Batik Celup Kelurahan Balearjosari, Kecamatan Blimbing, Kota Malang sudah  mempunyai nama di paras lokal. Bahkan, produk hasil karya ibu-ibu rumah tangga di kelurahan setempat itu siap go internasional.

Selain batik tulis dan batik cetak yang sama-sama diminati masyarakat, ternyata batik celup juga tak sedikit perminatnya. Batik celup ini tidak kalah menarik dengan batik-batik lainnya, karena sangat cocok untuk dijadikan busana wanita maupun pria. Sama halnya dengan jenis batik lainnya, untuk motif dan warna bisa disesuaikan dengan selera pemesannya. Banyak sekali motif yang bisa dipilih oleh para pecinta batik celup ini, misalnya motif kelereng, jelujur, mata sapi, spiral, dan lain-lain.

Ketertarikan ibu-ibu rumah tangga di Kelurahan Balearjosari ini berawal dari pelatihan yang diadakan oleh Dinas Koperasi dan UKM Kota Malang. Para ibu rumah tangga sebanyak 72 orang itu pun sepakat untuk mendirikan usaha batik celup sejak Mei 2011 silam.

Usaha batik celup yang diketuai Helena Kristina Yoel ini merupakan salah satu produk unggulan  yang bernilai ekonomis dari Kelurahan Balearjosari. Meski usaha ini masih tergolong baru, namun dirinya bersyukur batik celup mendapat respon positif dari warga masyarakat. Menurut Helena, nantinya upaya untuk mempromosikan produk batik celup ini hingga ke luar Malang harus gencar dilakukan. Bahkan ia menyebut produk ini menyimpan potensi untuk go internasional. Helena menggandeng Pokja 3 TP PKK Kota Malang sebagai partner kerja demi memperlancar upaya promosi tersebut.

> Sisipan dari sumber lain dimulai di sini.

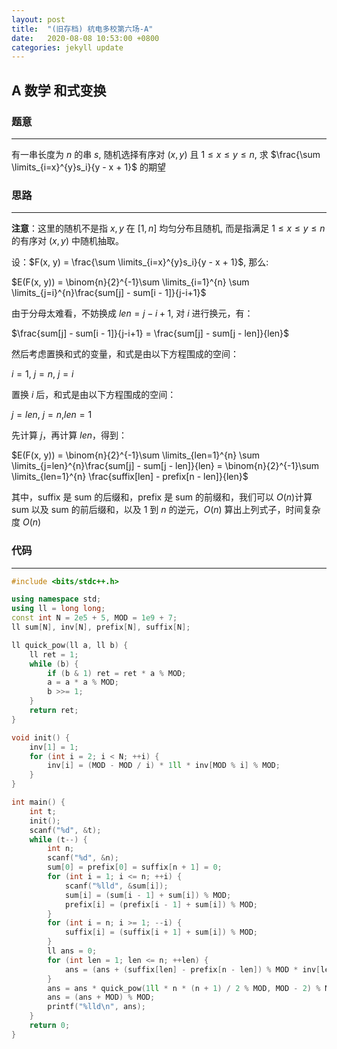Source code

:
 ```yaml
---
layout: post
title:  "(旧存档) 杭电多校第六场-A"
date:   2020-08-08 10:53:00 +0800
categories: jekyll update
---
```

## A 数学 和式变换

### 题意

---
有一串长度为 $n$ 的串 $s$, 随机选择有序对 $(x, y)$ 且 $1 \le x \le y \le n$, 求 $\frac{\sum \limits_{i=x}^{y}s_i}{y - x + 1}$ 的期望

### 思路

---
**注意**：这里的随机不是指 $x, y$ 在 $[1, n]$ 均匀分布且随机, 而是指满足 $1 \le x \le y \le n$ 的有序对 $(x, y)$ 中随机抽取。

设：$F(x, y) = \frac{\sum \limits_{i=x}^{y}s_i}{y - x + 1}$, 那么:

$E(F(x, y)) = \binom{n}{2}^{-1}\sum \limits_{i=1}^{n} \sum \limits_{j=i}^{n}\frac{sum[j] - sum[i - 1]}{j-i+1}$

由于分母太难看，不妨换成 $len = j - i + 1$, 对 $i$ 进行换元，有：

$\frac{sum[j] - sum[i - 1]}{j-i+1} = \frac{sum[j] - sum[j - len]}{len}$

然后考虑置换和式的变量，和式是由以下方程围成的空间：

$i = 1$, $j = n$, $j = i$

置换 $i$ 后，和式是由以下方程围成的空间：

$j = len$, $j = n$,$len = 1$

先计算 $j$，再计算 $len$，得到：

$E(F(x, y)) = \binom{n}{2}^{-1}\sum \limits_{len=1}^{n} \sum \limits_{j=len}^{n}\frac{sum[j] - sum[j - len]}{len} = \binom{n}{2}^{-1}\sum \limits_{len=1}^{n} \frac{suffix[len] - prefix[n - len]}{len}$

其中，suffix 是 sum 的后缀和，prefix 是 sum 的前缀和，我们可以 $O(n)$计算 sum 以及 sum 的前后缀和，以及 $1$ 到 $n$ 的逆元，$O(n)$ 算出上列式子，时间复杂度 $O(n)$

### 代码

---

```c++
#include <bits/stdc++.h>

using namespace std;
using ll = long long;
const int N = 2e5 + 5, MOD = 1e9 + 7;
ll sum[N], inv[N], prefix[N], suffix[N];

ll quick_pow(ll a, ll b) {
    ll ret = 1;
    while (b) {
        if (b & 1) ret = ret * a % MOD;
        a = a * a % MOD;
        b >>= 1;
    }
    return ret;
}

void init() {
    inv[1] = 1;
    for (int i = 2; i < N; ++i) {
        inv[i] = (MOD - MOD / i) * 1ll * inv[MOD % i] % MOD;
    }
}

int main() {
    int t;
    init();
    scanf("%d", &t);
    while (t--) {
        int n;
        scanf("%d", &n);
        sum[0] = prefix[0] = suffix[n + 1] = 0;
        for (int i = 1; i <= n; ++i) {
            scanf("%lld", &sum[i]);
            sum[i] = (sum[i - 1] + sum[i]) % MOD;
            prefix[i] = (prefix[i - 1] + sum[i]) % MOD;
        }
        for (int i = n; i >= 1; --i) {
            suffix[i] = (suffix[i + 1] + sum[i]) % MOD;
        }
        ll ans = 0;
        for (int len = 1; len <= n; ++len) {
            ans = (ans + (suffix[len] - prefix[n - len]) % MOD * inv[len]) % MOD;
        }
        ans = ans * quick_pow(1ll * n * (n + 1) / 2 % MOD, MOD - 2) % MOD;
        ans = (ans + MOD) % MOD;
        printf("%lld\n", ans);
    }
    return 0;
}
```
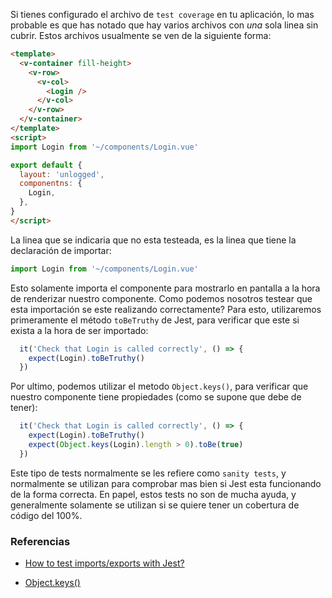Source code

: Si tienes configurado el archivo de `test coverage` en tu aplicación, lo mas probable es que has notado que hay varios archivos con *una* sola linea sin cubrir. Estos archivos usualmente se ven de la siguiente forma:

```html
<template>
  <v-container fill-height>
    <v-row>
      <v-col>
        <Login />
      </v-col>
    </v-row>
  </v-container>
</template>
<script>
import Login from '~/components/Login.vue'

export default {
  layout: 'unlogged',
  componentns: {
    Login,
  },
}
</script>
```

La linea que se indicaria que no esta testeada, es la linea que tiene la declaración de importar: 

```javascript
import Login from '~/components/Login.vue'
```

Esto solamente importa el componente para mostrarlo en pantalla a la hora de renderizar nuestro componente. Como podemos nosotros testear que esta importación se este realizando correctamente? Para esto, utilizaremos primeramente el método `toBeTruthy` de Jest, para verificar que este si exista a la hora de ser importado: 

```javascript
  it('Check that Login is called correctly', () => {
    expect(Login).toBeTruthy()
  })
```

Por ultimo, podemos utilizar el metodo `Object.keys()`, para verificar que nuestro componente tiene propiedades (como se supone que debe de tener):

```javascript
  it('Check that Login is called correctly', () => {
    expect(Login).toBeTruthy()
    expect(Object.keys(Login).length > 0).toBe(true)
  })
```

Este tipo de tests normalmente se les refiere como `sanity tests`, y normalmente se utilizan para comprobar mas bien si Jest esta funcionando de la forma correcta. En papel, estos tests no son de mucha ayuda, y generalmente solamente se utilizan si se quiere tener un cobertura de código del 100%. 

<h3> Referencias </h3>

- [How to test imports/exports with Jest?](https://stackoverflow.com/questions/54207884/how-to-test-imports-exports-with-jest/54207975)

- [Object.keys()](https://developer.mozilla.org/en-US/docs/Web/JavaScript/Reference/Global_Objects/Object/keys)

Salah satu keunggulan batik celup ini ketimbang jenis batik lainnya adalah mudahnya cara membuat. Menurut Helena, pembuatannya relatif cepat. Untuk 20 lembar batik dengan ukuran dua hingga 3,5 meter hanya membutuhkan waktu tiga hingga empat hari saja. Karena batik ini menggunakan bahan kain katun, maka daya serapnya terhadap tinta jauh lebih kuat. Tak heran jika selama ini kain katun banyak digunakan oleh para pengusaha batik, lantaran mutunya yang terbilang lebih bagus dibandingkan kain lainnya.

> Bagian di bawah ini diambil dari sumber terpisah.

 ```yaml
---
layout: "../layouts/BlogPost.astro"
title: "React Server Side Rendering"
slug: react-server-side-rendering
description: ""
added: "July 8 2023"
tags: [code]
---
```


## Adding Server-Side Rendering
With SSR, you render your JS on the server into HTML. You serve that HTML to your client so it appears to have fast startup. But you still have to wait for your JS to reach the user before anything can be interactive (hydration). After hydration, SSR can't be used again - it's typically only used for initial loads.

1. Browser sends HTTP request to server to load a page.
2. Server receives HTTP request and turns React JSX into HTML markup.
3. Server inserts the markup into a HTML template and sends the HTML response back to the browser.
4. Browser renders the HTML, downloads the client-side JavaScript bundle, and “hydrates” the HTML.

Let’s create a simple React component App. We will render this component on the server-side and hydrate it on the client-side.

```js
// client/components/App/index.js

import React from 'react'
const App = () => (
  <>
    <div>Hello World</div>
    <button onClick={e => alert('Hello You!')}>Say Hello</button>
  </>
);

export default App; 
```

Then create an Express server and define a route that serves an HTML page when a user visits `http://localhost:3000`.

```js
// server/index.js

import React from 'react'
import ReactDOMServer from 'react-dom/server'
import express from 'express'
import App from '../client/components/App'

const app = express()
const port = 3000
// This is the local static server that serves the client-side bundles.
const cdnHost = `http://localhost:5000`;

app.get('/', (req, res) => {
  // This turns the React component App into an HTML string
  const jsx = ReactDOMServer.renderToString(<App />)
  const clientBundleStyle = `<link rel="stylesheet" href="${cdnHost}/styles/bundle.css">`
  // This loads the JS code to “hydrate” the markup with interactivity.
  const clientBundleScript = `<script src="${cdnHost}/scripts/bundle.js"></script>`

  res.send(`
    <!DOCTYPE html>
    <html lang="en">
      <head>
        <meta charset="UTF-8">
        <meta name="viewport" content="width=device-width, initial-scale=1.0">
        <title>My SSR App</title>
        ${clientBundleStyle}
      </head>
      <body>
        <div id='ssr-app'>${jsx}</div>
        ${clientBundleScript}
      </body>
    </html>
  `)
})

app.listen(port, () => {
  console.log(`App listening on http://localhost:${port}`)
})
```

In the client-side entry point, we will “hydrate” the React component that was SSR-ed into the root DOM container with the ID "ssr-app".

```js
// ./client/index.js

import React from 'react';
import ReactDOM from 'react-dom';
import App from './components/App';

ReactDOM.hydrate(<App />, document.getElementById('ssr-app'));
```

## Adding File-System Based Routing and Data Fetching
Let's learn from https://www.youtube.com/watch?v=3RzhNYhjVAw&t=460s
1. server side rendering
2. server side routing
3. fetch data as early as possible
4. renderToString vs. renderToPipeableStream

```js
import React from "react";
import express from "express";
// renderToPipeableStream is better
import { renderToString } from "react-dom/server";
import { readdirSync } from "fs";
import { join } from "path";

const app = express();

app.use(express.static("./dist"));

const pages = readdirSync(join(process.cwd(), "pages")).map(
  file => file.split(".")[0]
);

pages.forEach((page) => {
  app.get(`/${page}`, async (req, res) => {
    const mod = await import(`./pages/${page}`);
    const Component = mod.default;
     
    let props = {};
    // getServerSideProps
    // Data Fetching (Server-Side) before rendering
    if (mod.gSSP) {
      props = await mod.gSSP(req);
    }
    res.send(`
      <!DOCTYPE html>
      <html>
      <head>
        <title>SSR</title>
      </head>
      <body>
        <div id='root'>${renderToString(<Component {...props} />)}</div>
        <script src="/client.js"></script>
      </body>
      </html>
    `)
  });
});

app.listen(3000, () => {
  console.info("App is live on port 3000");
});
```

Proses pembuatan batik celup ini juga relatif mudah. Helena mencontohkan, langkah awal yang harus diambil adalah memilih kain katun berwarna putih, lalu dicelupkan ke dalam larutan soda as selama lima hingga 10 menit. Setelah itu, kain diangkat, diperas, lalu dilanjutkan dengan pencampuran pewarna sesuai dengan selera. Untuk membuat pewarna kain ini cukup dibutuhkan bahan yang terdiri dari air mineral secukupnya, yang dicampur dengan larutan garam, soda as dan urea. Selanjutnya, setelah kain diangkat dan diperas, batik didiamkan selama 24 jam di tempat yang teduh. Ketika sudah kering, batik celup karya ibu-ibu rumah tangga Kelurahan Balearjosari siap untuk dipasarkan.

Harga Batik celup ini bervariasi, berkisar antara 75 ribu rupiah hingga 150 ribu rupiah. Menurut Helena, keberadaan usaha batik celup ini secara otomatis turut membantu perekonomian para ibu rumah tangga yang ada di Kelurahan Balearjosari. Kini, mereka tak hanya mengandalkan uang belanja dari suami, namun juga bisa membantu finansial keluarga masing-masing.

Did you find apk for android? You can find new Free Android Games and apps.